THE PROBLEM
Search the records for the string "that". Copy each line where it occurs.

◇ ◇ ◇ ◇ ◇ ◇ ◇

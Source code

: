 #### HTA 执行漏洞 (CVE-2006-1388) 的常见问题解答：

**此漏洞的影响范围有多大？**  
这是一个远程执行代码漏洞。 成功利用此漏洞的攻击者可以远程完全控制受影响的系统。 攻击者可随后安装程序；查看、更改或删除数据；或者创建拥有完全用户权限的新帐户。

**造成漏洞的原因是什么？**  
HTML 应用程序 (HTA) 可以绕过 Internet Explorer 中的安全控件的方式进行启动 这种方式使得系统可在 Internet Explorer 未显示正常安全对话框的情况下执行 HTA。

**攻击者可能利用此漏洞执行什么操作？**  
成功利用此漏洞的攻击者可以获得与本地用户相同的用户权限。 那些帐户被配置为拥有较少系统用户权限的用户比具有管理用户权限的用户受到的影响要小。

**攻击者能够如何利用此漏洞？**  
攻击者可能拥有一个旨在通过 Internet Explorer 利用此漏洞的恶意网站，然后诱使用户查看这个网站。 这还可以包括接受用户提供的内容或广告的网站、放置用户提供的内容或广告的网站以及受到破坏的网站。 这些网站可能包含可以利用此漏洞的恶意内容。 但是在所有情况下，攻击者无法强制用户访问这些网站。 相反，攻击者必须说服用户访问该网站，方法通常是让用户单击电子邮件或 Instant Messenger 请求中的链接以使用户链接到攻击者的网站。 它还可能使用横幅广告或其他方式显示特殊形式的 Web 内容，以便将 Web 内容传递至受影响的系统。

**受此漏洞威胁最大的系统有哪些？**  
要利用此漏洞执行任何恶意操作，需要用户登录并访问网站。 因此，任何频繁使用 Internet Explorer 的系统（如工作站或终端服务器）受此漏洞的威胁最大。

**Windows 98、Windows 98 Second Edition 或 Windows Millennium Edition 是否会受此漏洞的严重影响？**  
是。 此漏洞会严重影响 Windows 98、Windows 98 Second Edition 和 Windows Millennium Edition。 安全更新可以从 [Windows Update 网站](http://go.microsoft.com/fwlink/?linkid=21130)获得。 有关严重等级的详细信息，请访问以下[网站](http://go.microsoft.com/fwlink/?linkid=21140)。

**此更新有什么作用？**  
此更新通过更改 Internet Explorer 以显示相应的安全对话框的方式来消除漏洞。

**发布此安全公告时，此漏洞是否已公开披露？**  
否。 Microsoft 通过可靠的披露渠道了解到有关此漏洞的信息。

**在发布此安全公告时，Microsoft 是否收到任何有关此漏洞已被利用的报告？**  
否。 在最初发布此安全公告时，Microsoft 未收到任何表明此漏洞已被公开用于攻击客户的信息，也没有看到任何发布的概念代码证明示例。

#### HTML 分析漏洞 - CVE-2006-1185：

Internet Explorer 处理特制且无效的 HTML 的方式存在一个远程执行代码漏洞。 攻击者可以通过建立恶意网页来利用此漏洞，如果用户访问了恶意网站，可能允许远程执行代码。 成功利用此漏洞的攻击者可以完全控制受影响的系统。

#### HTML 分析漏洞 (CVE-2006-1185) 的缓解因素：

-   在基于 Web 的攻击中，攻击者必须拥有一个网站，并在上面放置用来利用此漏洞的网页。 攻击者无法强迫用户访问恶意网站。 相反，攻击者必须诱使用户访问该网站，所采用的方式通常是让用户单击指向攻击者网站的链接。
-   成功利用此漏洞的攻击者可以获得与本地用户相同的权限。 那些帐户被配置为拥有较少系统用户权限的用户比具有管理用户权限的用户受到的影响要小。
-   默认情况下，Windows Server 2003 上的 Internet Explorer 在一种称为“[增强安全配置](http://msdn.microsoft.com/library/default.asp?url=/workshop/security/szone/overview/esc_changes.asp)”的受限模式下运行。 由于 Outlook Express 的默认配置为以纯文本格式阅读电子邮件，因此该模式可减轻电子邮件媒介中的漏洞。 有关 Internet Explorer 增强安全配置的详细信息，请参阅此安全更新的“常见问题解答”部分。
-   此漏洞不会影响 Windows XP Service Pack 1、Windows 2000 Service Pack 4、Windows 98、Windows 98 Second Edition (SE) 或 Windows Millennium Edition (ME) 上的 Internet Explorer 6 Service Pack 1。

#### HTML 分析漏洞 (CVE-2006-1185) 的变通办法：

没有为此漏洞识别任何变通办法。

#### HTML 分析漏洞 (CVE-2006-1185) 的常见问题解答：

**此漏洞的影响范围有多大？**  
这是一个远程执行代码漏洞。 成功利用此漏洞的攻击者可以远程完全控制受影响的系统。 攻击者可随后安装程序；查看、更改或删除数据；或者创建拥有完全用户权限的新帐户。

◇ ◇ ◇ ◇ ◇ ◇ ◇

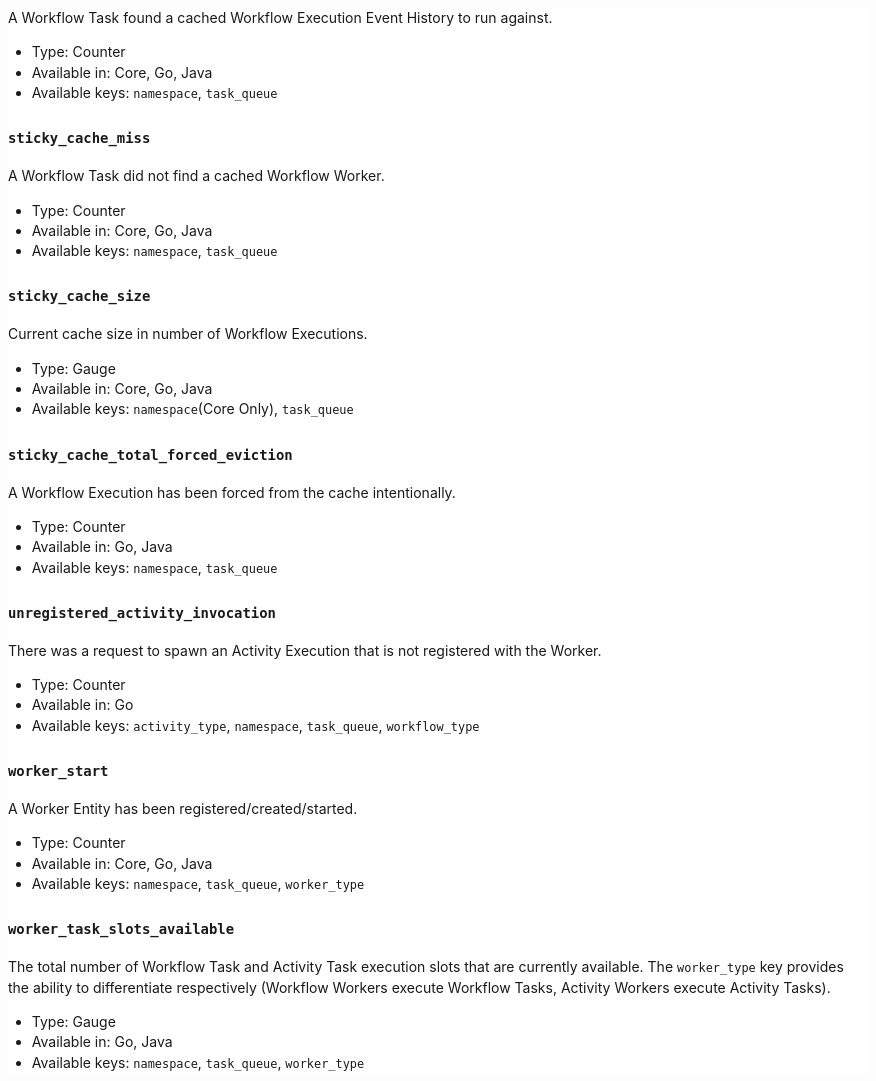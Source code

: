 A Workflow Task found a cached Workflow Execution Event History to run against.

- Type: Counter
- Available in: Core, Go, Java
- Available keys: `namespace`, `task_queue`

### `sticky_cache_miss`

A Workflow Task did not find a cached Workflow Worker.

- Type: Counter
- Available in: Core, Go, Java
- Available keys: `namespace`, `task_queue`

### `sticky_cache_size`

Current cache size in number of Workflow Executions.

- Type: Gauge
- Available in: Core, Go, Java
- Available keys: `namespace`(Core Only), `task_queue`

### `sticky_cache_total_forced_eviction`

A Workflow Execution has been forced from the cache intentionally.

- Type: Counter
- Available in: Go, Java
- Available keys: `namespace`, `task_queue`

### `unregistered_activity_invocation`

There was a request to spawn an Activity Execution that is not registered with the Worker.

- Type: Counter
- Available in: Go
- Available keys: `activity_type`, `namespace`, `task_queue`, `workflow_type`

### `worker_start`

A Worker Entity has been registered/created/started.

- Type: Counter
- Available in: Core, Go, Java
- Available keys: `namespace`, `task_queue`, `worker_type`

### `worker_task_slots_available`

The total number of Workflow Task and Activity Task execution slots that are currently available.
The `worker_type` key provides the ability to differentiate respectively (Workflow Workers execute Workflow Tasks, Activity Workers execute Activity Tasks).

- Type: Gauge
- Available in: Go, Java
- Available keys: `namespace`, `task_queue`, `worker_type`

◇ ◇ ◇ ◇ ◇ ◇ ◇

YOUR RESPONSE
There was a request to spawn an Activity Execution that is not registered with the Worker.
The total number of Workflow Task and Activity Task execution slots that are currently available.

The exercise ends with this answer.